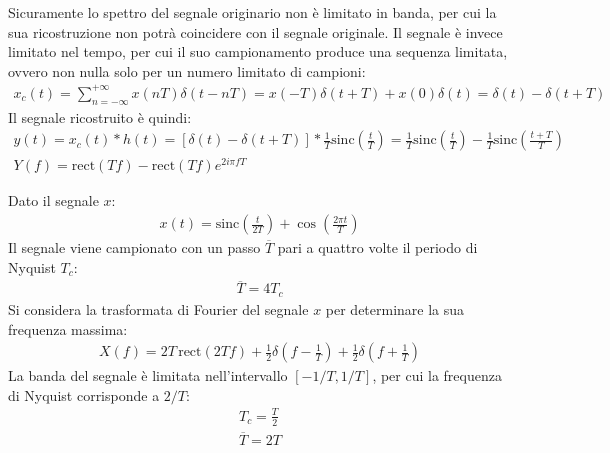\documentclass{article}
\newcommand{\rect}{\mathrm{rect}}
\newcommand{\sinc}{\mathrm{sinc}}
\begin{document}
Sicuramente lo spettro del segnale originario non è limitato in banda, per cui la sua ricostruzione non potrà coincidere con il segnale originale. Il segnale è invece limitato 
nel tempo, per cui il suo campionamento produce una sequenza limitata, ovvero non nulla solo per un numero limitato di campioni:
\begin{gather*}
    x_c(t)=\displaystyle\sum_{n=-\infty}^{+\infty}x(nT)\delta(t-nT)=x(-T)\delta(t+T)+x(0)\delta(t)=\delta(t)-\delta(t+T)
\end{gather*}
Il segnale ricostruito è quindi:
\begin{gather}
    y(t)=x_c(t)*h(t)=\left[\delta(t)-\delta(t+T)\right]*\frac{1}{T}\sinc\left(\frac{t}{T}\right)=\frac{1}{T}\sinc\left(\frac{t}{T}\right)-\frac{1}{T}\sinc\left(\frac{t+T}{T}\right)\\
    Y(f)=\rect(Tf)-\rect(Tf)e^{2i\pi fT}
\end{gather}


Dato il segnale $x$:
\begin{gather*}
    x(t)=\sinc\left(\displaystyle\frac{t}{2T}\right)+\cos\left(\frac{2\pi t}{T}\right)
\end{gather*}
Il segnale viene campionato con un passo $\overline{T}$ pari a quattro volte il periodo di Nyquist $T_c$:
\begin{gather*}
    \overline{T}=4T_c
\end{gather*}
Si considera la trasformata di Fourier del segnale $x$ per determinare la sua frequenza massima:
\begin{gather*}
    X(f)=2T\,\rect(2Tf)+\displaystyle\frac{1}{2}\delta\left(f-\frac{1}{T}\right)+\frac{1}{2}\delta\left(f+\frac{1}{T}\right)
\end{gather*}
La banda del segnale è limitata nell'intervallo $[-1/T, 1/T]$, per cui la frequenza di Nyquist corrisponde a $2/T$:
\begin{gather*}
    T_c=\displaystyle\frac{T}{2}\\
    \overline{T}=2T
\end{gather*}
\end{document}
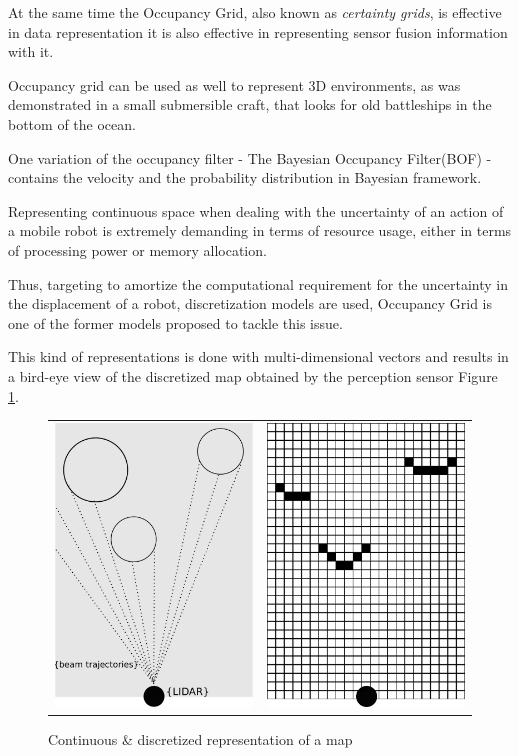 At the same time the Occupancy Grid, also known as \textit{certainty grids}, is effective in data representation it is also effective in representing sensor fusion information with it. 

Occupancy grid can be used as well to represent 3D environments, as was demonstrated in a small submersible craft, that looks for old battleships in the bottom of the ocean\cite{DBLP:journals/aim/Moravec88}.

One variation of the occupancy filter - The Bayesian Occupancy Filter(BOF) \cite{coue:inria-00182004} - contains the velocity and the probability distribution in Bayesian framework.

Representing continuous space when dealing with the uncertainty of an action of a mobile robot is extremely demanding in terms of resource usage, either in terms of processing power or memory allocation.

Thus, targeting to amortize the computational requirement for the uncertainty in the displacement of a robot, discretization models are used, Occupancy Grid\cite{Elfes:1989:UOG:68491.68495} is one of the former models proposed to tackle this issue.

This kind of representations is done with multi-dimensional vectors and results in a bird-eye view of the discretized map obtained by the perception sensor Figure \ref{fig:grid:continuous:discretized}.

\begin{figure}[h]
\centering
	\begin{tabular}{lr}\\
		\includegraphics[width=0.25\columnwidth]{img/fig:motion:impactpoint:01} & %
		\includegraphics[width=0.25\columnwidth]{img/fig:motion:impactpoint:02} %
	\end{tabular}
	\caption{Continuous \& discretized representation of a map}
	\label{fig:grid:continuous:discretized}
\end{figure}

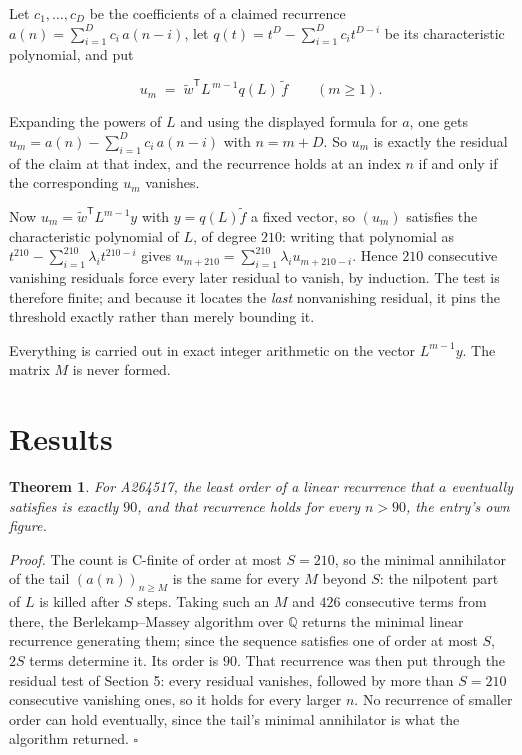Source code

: \documentclass[11pt]{article}
\newtheorem{theorem}{Theorem}
\theoremstyle{definition}
\begin{document}
Let $c_1,\dots,c_D$ be the coefficients of a claimed recurrence $a(n) = \sum_{i=1}^{D} c_i\,a(n-i)$, let $q(t) = t^{D} - \sum_{i=1}^{D} c_i t^{D-i}$ be its characteristic polynomial, and put

\[u_m \;=\; \tilde w^{\mathsf T} L^{\,m-1} q(L)\,\tilde f \qquad (m \ge 1).\]

Expanding the powers of $L$ and using the displayed formula for $a$, one gets $u_m = a(n) - \sum_{i=1}^{D} c_i\,a(n-i)$ with $n = m + D$. So $u_m$ is exactly the residual of the claim at that index, and the recurrence holds at an index $n$ if and only if the corresponding $u_m$ vanishes.

Now $u_m = \tilde w^{\mathsf T} L^{m-1} y$ with $y = q(L)\tilde f$ a fixed vector, so $(u_m)$ satisfies the characteristic polynomial of $L$, of degree $210$: writing that polynomial as $t^{210} - \sum_{i=1}^{210} \lambda_i t^{210-i}$ gives $u_{m+210} = \sum_{i=1}^{210} \lambda_i u_{m+210-i}$. Hence $210$ consecutive vanishing residuals force every later residual to vanish, by induction. The test is therefore finite; and because it locates the {\itshape last} nonvanishing residual, it pins the threshold exactly rather than merely bounding it.

Everything is carried out in exact integer arithmetic on the vector $L^{m-1}y$. The matrix $M$ is never formed.

\section{Results}

\begin{theorem} For A264517, the least order of a linear recurrence that $a$ eventually satisfies is exactly $90$, and that recurrence holds for every $n > 90$, the entry's own figure.\end{theorem}

{\itshape Proof.} The count is C-finite of order at most $S = 210$, so the minimal annihilator of the tail $(a(n))_{n \ge M}$ is the same for every $M$ beyond $S$: the nilpotent part of $L$ is killed after $S$ steps. Taking such an $M$ and $426$ consecutive terms from there, the Berlekamp--Massey algorithm over $\mathbb{Q}$ returns the minimal linear recurrence generating them; since the sequence satisfies one of order at most $S$, $2S$ terms determine it. Its order is $90$. That recurrence was then put through the residual test of Section 5: every residual vanishes, followed by more than $S = 210$ consecutive vanishing ones, so it holds for every larger $n$. No recurrence of smaller order can hold eventually, since the tail's minimal annihilator is what the algorithm returned. $\square$
\end{document}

****************************************

Work request – Could you output the entire listing verbatim while omitting its pictures?

Output of the task –
\documentclass{article}
\newcommand{\rect}{\mathrm{rect}}
\newcommand{\sinc}{\mathrm{sinc}}
\begin{document}
Sicuramente lo spettro del segnale originario non è limitato in banda, per cui la sua ricostruzione non potrà coincidere con il segnale originale. Il segnale è invece limitato 
nel tempo, per cui il suo campionamento produce una sequenza limitata, ovvero non nulla solo per un numero limitato di campioni:
\begin{gather*}
    x_c(t)=\displaystyle\sum_{n=-\infty}^{+\infty}x(nT)\delta(t-nT)=x(-T)\delta(t+T)+x(0)\delta(t)=\delta(t)-\delta(t+T)
\end{gather*}
Il segnale ricostruito è quindi:
\begin{gather}
    y(t)=x_c(t)*h(t)=\left[\delta(t)-\delta(t+T)\right]*\frac{1}{T}\sinc\left(\frac{t}{T}\right)=\frac{1}{T}\sinc\left(\frac{t}{T}\right)-\frac{1}{T}\sinc\left(\frac{t+T}{T}\right)\\
    Y(f)=\rect(Tf)-\rect(Tf)e^{2i\pi fT}
\end{gather}


Dato il segnale $x$:
\begin{gather*}
    x(t)=\sinc\left(\displaystyle\frac{t}{2T}\right)+\cos\left(\frac{2\pi t}{T}\right)
\end{gather*}
Il segnale viene campionato con un passo $\overline{T}$ pari a quattro volte il periodo di Nyquist $T_c$:
\begin{gather*}
    \overline{T}=4T_c
\end{gather*}
Si considera la trasformata di Fourier del segnale $x$ per determinare la sua frequenza massima:
\begin{gather*}
    X(f)=2T\,\rect(2Tf)+\displaystyle\frac{1}{2}\delta\left(f-\frac{1}{T}\right)+\frac{1}{2}\delta\left(f+\frac{1}{T}\right)
\end{gather*}
La banda del segnale è limitata nell'intervallo $[-1/T, 1/T]$, per cui la frequenza di Nyquist corrisponde a $2/T$:
\begin{gather*}
    T_c=\displaystyle\frac{T}{2}\\
    \overline{T}=2T
\end{gather*}
\end{document}
 At the same time the Occupancy Grid, also known as \textit{certainty grids}, is effective in data representation it is also effective in representing sensor fusion information with it. 

Occupancy grid can be used as well to represent 3D environments, as was demonstrated in a small submersible craft, that looks for old battleships in the bottom of the ocean\cite{DBLP:journals/aim/Moravec88}.

One variation of the occupancy filter - The Bayesian Occupancy Filter(BOF) \cite{coue:inria-00182004} - contains the velocity and the probability distribution in Bayesian framework.

Representing continuous space when dealing with the uncertainty of an action of a mobile robot is extremely demanding in terms of resource usage, either in terms of processing power or memory allocation.

Thus, targeting to amortize the computational requirement for the uncertainty in the displacement of a robot, discretization models are used, Occupancy Grid\cite{Elfes:1989:UOG:68491.68495} is one of the former models proposed to tackle this issue.

This kind of representations is done with multi-dimensional vectors and results in a bird-eye view of the discretized map obtained by the perception sensor Figure \ref{fig:grid:continuous:discretized}.

\begin{figure}[h]
\centering
	\begin{tabular}{lr}\\
		\includegraphics[width=0.25\columnwidth]{img/fig:motion:impactpoint:01} & %
		\includegraphics[width=0.25\columnwidth]{img/fig:motion:impactpoint:02} %
	\end{tabular}
	\caption{Continuous \& discretized representation of a map}
	\label{fig:grid:continuous:discretized}
\end{figure}

Source code

: \documentclass[11pt]{article}
\newtheorem{theorem}{Theorem}
\theoremstyle{definition}
\begin{document}
Let $c_1,\dots,c_D$ be the coefficients of a claimed recurrence $a(n) = \sum_{i=1}^{D} c_i\,a(n-i)$, let $q(t) = t^{D} - \sum_{i=1}^{D} c_i t^{D-i}$ be its characteristic polynomial, and put

\[u_m \;=\; \tilde w^{\mathsf T} L^{\,m-1} q(L)\,\tilde f \qquad (m \ge 1).\]

Expanding the powers of $L$ and using the displayed formula for $a$, one gets $u_m = a(n) - \sum_{i=1}^{D} c_i\,a(n-i)$ with $n = m + D$. So $u_m$ is exactly the residual of the claim at that index, and the recurrence holds at an index $n$ if and only if the corresponding $u_m$ vanishes.

Now $u_m = \tilde w^{\mathsf T} L^{m-1} y$ with $y = q(L)\tilde f$ a fixed vector, so $(u_m)$ satisfies the characteristic polynomial of $L$, of degree $210$: writing that polynomial as $t^{210} - \sum_{i=1}^{210} \lambda_i t^{210-i}$ gives $u_{m+210} = \sum_{i=1}^{210} \lambda_i u_{m+210-i}$. Hence $210$ consecutive vanishing residuals force every later residual to vanish, by induction. The test is therefore finite; and because it locates the {\itshape last} nonvanishing residual, it pins the threshold exactly rather than merely bounding it.

Everything is carried out in exact integer arithmetic on the vector $L^{m-1}y$. The matrix $M$ is never formed.

\section{Results}

\begin{theorem} For A264517, the least order of a linear recurrence that $a$ eventually satisfies is exactly $90$, and that recurrence holds for every $n > 90$, the entry's own figure.\end{theorem}

{\itshape Proof.} The count is C-finite of order at most $S = 210$, so the minimal annihilator of the tail $(a(n))_{n \ge M}$ is the same for every $M$ beyond $S$: the nilpotent part of $L$ is killed after $S$ steps. Taking such an $M$ and $426$ consecutive terms from there, the Berlekamp--Massey algorithm over $\mathbb{Q}$ returns the minimal linear recurrence generating them; since the sequence satisfies one of order at most $S$, $2S$ terms determine it. Its order is $90$. That recurrence was then put through the residual test of Section 5: every residual vanishes, followed by more than $S = 210$ consecutive vanishing ones, so it holds for every larger $n$. No recurrence of smaller order can hold eventually, since the tail's minimal annihilator is what the algorithm returned. $\square$
\end{document}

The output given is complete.